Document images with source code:
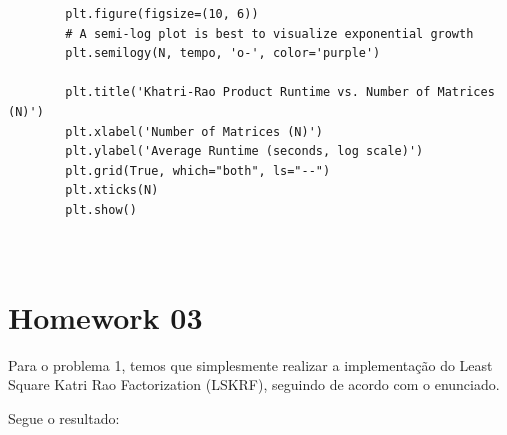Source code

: \documentclass[a4paper, 12pt]{article}
\let\oldsection\section
\renewcommand{\section}[1]{{\vspace{20pt}\oldsection*{#1}\vspace{-10pt}}}
\begin{document}
\begin{lstlisting}
		plt.figure(figsize=(10, 6))
		# A semi-log plot is best to visualize exponential growth
		plt.semilogy(N, tempo, 'o-', color='purple')
		
		plt.title('Khatri-Rao Product Runtime vs. Number of Matrices (N)')
		plt.xlabel('Number of Matrices (N)')
		plt.ylabel('Average Runtime (seconds, log scale)')
		plt.grid(True, which="both", ls="--")
		plt.xticks(N)
		plt.show()
		
		
	\end{lstlisting}
	
	\section{Homework 03}
	
	Para o problema 1, temos que simplesmente realizar a implementação do Least Square Katri Rao Factorization (LSKRF), seguindo de acordo com o enunciado.
	
	Segue o resultado: 
	
	
	
	
	
\end{document}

▶ [DESCRIPTION OF THE TASK]: Please copy every line of the data that carries the string "oldsection".

▶ [ANSWER AREA]:
\let\oldsection\section
\renewcommand{\section}[1]{{\vspace{20pt}\oldsection*{#1}\vspace{-10pt}}}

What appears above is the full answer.